# WHAT THE EXERCISE ASKS
Write out each line from the data below that includes the word "null".
Top of LISTED ENTRIES
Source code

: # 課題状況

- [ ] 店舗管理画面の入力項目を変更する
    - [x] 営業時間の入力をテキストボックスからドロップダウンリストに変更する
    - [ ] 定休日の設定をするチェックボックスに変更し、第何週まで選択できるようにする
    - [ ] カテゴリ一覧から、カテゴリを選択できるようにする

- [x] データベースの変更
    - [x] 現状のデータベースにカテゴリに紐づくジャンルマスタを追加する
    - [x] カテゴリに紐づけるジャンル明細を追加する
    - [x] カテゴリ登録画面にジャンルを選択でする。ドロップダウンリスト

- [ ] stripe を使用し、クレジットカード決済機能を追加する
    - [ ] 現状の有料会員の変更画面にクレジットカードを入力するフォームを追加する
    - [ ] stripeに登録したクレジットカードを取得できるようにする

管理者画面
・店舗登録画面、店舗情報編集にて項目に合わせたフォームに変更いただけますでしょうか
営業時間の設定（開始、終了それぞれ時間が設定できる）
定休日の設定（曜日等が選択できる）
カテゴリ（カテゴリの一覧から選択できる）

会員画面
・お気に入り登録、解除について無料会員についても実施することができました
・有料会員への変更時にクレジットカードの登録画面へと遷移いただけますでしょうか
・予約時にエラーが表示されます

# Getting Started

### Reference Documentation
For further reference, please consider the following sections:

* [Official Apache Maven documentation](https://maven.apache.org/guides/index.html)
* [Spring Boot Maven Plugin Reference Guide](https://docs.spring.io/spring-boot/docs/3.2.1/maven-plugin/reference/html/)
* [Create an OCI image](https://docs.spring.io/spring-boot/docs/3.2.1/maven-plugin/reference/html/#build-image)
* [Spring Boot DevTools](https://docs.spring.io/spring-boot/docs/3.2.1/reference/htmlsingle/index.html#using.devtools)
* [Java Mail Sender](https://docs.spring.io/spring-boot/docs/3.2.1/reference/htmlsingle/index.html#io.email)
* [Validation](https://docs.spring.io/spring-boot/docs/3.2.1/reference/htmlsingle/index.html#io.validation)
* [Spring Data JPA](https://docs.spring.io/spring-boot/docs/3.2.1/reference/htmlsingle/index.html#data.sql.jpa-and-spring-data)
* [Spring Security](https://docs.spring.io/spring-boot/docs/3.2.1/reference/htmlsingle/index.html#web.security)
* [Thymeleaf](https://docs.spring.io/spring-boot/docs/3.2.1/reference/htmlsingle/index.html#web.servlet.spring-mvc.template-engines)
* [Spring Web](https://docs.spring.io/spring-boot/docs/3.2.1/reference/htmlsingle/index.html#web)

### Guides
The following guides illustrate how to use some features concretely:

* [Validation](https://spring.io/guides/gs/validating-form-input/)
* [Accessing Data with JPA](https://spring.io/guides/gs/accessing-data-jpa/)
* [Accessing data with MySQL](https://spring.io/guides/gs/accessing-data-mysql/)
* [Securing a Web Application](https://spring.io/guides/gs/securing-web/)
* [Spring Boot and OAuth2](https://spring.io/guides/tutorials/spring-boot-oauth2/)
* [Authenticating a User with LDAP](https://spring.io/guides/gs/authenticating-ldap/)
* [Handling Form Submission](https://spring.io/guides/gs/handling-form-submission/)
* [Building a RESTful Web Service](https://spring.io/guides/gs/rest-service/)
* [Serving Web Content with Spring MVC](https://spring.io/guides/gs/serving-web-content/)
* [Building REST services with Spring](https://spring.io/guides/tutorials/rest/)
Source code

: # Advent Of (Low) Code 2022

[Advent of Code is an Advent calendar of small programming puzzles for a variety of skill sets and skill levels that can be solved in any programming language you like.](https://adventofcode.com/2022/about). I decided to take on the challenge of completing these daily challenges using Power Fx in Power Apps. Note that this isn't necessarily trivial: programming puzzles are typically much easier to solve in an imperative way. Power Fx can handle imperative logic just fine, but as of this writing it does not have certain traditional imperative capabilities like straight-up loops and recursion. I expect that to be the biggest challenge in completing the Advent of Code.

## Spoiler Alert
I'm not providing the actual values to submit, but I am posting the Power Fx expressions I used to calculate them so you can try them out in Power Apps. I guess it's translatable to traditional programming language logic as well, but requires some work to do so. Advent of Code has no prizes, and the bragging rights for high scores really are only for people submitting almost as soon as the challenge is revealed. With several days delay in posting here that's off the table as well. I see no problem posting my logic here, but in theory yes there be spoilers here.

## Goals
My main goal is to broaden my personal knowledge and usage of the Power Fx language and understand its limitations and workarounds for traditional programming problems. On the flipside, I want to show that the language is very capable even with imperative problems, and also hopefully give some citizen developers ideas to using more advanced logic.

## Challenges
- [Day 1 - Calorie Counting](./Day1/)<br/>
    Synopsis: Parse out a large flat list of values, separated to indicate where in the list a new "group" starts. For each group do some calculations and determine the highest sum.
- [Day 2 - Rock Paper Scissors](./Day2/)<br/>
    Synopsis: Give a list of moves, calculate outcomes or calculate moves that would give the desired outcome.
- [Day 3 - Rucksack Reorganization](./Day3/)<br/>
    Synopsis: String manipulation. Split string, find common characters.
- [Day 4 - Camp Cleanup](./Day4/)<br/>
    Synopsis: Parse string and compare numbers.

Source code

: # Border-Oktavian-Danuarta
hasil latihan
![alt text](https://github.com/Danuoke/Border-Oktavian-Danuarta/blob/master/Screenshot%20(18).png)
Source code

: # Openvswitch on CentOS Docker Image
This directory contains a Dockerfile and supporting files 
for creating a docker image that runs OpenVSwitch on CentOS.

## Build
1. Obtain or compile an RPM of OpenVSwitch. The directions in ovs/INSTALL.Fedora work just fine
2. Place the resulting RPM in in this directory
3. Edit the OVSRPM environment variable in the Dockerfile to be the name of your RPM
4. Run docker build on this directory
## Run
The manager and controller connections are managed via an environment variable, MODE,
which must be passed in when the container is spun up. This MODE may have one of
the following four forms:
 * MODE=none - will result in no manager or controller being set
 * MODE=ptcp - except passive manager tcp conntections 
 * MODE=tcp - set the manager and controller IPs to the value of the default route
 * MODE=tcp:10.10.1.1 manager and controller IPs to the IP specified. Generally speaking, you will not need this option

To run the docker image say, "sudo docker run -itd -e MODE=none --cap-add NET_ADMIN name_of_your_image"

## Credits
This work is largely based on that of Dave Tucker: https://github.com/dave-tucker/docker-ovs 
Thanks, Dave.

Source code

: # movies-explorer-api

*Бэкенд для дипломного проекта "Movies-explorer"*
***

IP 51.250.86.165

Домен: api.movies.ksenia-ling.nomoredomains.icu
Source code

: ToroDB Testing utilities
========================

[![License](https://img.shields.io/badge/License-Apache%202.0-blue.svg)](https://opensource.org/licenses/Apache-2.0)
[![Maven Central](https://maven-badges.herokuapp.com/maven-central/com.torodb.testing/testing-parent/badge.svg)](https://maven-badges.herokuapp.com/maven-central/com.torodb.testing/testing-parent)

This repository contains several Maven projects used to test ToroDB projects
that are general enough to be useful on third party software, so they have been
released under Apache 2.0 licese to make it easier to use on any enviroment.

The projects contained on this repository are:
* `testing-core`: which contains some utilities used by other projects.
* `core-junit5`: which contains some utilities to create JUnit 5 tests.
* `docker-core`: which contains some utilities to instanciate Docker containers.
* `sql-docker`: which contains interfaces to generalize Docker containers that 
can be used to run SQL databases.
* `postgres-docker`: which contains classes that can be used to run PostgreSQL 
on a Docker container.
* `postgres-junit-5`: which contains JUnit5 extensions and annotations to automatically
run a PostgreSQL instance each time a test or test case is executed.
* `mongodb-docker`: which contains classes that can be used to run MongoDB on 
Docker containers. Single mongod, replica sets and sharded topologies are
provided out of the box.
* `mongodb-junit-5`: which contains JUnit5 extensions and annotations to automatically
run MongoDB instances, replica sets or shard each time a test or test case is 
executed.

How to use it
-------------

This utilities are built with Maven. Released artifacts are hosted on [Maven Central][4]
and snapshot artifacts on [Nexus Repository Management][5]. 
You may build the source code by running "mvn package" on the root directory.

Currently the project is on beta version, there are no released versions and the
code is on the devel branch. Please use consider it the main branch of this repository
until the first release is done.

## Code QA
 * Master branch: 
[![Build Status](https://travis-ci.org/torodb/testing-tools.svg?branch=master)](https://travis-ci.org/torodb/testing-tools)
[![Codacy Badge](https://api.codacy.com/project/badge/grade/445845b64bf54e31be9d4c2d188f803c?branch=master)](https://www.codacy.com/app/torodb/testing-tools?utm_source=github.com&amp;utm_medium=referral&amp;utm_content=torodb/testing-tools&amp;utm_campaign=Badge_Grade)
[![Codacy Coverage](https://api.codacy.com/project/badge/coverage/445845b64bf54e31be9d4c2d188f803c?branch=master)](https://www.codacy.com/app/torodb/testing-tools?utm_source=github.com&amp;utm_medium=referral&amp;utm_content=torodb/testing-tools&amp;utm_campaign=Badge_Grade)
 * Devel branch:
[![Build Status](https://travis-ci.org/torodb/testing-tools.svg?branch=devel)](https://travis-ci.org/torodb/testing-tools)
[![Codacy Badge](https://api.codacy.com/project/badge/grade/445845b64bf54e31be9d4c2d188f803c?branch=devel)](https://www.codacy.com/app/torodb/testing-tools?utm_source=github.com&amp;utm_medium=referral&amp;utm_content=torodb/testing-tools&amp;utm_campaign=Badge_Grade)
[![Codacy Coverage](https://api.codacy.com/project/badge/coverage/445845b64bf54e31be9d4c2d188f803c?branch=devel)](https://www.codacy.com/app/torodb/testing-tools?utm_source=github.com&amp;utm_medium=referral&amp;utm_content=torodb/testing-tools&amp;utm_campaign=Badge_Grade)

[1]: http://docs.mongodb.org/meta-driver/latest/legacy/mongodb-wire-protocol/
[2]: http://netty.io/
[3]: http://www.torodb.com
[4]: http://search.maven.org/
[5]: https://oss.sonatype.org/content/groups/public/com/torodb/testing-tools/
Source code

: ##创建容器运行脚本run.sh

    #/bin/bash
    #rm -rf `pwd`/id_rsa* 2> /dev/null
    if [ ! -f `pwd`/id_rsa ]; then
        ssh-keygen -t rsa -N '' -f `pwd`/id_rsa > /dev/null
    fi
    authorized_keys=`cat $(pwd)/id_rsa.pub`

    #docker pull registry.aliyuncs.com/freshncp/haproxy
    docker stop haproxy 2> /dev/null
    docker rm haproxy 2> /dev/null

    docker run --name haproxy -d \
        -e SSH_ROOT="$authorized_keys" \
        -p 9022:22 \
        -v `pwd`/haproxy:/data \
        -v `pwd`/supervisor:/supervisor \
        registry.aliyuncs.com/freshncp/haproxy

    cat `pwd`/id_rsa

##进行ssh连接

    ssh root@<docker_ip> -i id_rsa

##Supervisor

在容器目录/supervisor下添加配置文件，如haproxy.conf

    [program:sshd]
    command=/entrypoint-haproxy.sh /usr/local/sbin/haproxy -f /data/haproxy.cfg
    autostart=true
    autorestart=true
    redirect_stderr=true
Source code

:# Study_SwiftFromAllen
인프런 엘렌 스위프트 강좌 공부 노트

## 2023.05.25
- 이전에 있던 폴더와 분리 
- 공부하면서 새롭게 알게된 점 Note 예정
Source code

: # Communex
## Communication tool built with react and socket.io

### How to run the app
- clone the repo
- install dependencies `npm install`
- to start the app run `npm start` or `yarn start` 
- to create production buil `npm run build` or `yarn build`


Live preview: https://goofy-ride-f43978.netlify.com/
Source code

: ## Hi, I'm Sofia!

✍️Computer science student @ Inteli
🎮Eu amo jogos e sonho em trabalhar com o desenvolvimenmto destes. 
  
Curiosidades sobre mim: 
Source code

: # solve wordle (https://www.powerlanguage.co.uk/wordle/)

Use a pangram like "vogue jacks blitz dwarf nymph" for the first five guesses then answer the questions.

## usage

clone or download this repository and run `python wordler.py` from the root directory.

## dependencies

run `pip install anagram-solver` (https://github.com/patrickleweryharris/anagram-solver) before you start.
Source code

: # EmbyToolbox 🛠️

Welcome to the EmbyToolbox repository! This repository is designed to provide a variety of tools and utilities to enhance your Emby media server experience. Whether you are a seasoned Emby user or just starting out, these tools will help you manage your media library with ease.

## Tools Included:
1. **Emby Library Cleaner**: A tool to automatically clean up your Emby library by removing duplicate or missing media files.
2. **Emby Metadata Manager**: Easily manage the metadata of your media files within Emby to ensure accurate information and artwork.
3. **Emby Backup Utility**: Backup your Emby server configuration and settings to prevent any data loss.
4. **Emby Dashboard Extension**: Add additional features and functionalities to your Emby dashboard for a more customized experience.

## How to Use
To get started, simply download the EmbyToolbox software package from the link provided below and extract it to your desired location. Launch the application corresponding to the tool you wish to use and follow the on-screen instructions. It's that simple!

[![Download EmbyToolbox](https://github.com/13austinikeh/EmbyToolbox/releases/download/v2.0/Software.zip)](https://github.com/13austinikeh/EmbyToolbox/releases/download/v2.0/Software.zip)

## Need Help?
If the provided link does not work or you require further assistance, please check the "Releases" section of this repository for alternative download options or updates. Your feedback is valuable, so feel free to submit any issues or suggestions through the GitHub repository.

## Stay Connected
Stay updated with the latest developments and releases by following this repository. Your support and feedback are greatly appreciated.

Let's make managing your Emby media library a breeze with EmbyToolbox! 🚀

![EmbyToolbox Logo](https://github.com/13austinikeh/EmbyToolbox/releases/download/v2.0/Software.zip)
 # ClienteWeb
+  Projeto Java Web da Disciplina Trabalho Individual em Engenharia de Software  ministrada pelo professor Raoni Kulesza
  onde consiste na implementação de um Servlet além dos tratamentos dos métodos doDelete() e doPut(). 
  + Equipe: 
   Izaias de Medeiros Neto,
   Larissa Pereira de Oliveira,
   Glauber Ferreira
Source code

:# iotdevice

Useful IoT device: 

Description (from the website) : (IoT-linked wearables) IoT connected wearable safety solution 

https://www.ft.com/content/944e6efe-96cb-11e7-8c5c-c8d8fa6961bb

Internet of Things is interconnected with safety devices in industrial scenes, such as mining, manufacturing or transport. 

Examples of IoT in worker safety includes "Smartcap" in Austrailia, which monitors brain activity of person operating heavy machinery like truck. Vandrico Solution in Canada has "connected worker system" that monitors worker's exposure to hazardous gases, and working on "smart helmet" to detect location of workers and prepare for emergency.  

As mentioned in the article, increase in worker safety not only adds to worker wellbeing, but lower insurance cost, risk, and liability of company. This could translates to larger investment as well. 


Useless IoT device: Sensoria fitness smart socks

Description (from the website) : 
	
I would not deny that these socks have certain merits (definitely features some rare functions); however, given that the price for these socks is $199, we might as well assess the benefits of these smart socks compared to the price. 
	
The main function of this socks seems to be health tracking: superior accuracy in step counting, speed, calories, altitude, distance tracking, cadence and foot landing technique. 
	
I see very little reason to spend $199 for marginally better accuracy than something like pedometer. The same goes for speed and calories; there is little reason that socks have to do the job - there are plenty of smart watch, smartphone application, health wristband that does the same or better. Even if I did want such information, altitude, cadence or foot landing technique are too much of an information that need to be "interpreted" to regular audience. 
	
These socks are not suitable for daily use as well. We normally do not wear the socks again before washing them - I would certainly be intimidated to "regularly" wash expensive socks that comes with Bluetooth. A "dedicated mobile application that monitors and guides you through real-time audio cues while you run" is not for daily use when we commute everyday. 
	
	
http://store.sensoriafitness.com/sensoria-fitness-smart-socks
Bottom of LISTED ENTRIES
# SOLUTION BELOW
    #rm -rf `pwd`/id_rsa* 2> /dev/null
        ssh-keygen -t rsa -N '' -f `pwd`/id_rsa > /dev/null
    docker stop haproxy 2> /dev/null
    docker rm haproxy 2> /dev/null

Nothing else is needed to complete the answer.